One line at a time, check the entries below for the word "code", and copy each line that has it.

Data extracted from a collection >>

┄┄┄┄┄┄

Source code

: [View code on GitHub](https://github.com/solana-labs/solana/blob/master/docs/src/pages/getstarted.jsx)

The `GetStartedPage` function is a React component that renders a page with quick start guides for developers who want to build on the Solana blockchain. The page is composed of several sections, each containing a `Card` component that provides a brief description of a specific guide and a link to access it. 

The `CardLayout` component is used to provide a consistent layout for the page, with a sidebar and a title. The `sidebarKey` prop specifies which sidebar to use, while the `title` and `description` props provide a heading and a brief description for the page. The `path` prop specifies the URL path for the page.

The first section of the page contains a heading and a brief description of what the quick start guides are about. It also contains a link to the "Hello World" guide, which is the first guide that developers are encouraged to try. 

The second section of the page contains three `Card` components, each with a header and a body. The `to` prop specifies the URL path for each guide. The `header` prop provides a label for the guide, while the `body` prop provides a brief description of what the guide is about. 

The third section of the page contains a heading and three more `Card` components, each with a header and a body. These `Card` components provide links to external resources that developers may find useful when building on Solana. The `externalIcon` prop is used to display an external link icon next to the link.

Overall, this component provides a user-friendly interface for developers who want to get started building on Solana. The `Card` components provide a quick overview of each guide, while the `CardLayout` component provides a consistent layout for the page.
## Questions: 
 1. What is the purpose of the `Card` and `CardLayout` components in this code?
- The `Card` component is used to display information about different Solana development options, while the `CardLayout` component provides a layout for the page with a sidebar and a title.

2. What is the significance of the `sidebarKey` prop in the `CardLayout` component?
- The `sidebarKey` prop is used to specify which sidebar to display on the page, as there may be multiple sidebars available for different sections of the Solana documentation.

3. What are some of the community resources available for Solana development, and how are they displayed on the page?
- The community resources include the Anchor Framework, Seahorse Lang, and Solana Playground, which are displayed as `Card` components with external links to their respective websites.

┄┄┄┄┄┄

RESULT OF THE TASK >>
Source code
: [View code on GitHub](https://github.com/solana-labs/solana/blob/master/docs/src/pages/getstarted.jsx)
 1. What is the purpose of the `Card` and `CardLayout` components in this code?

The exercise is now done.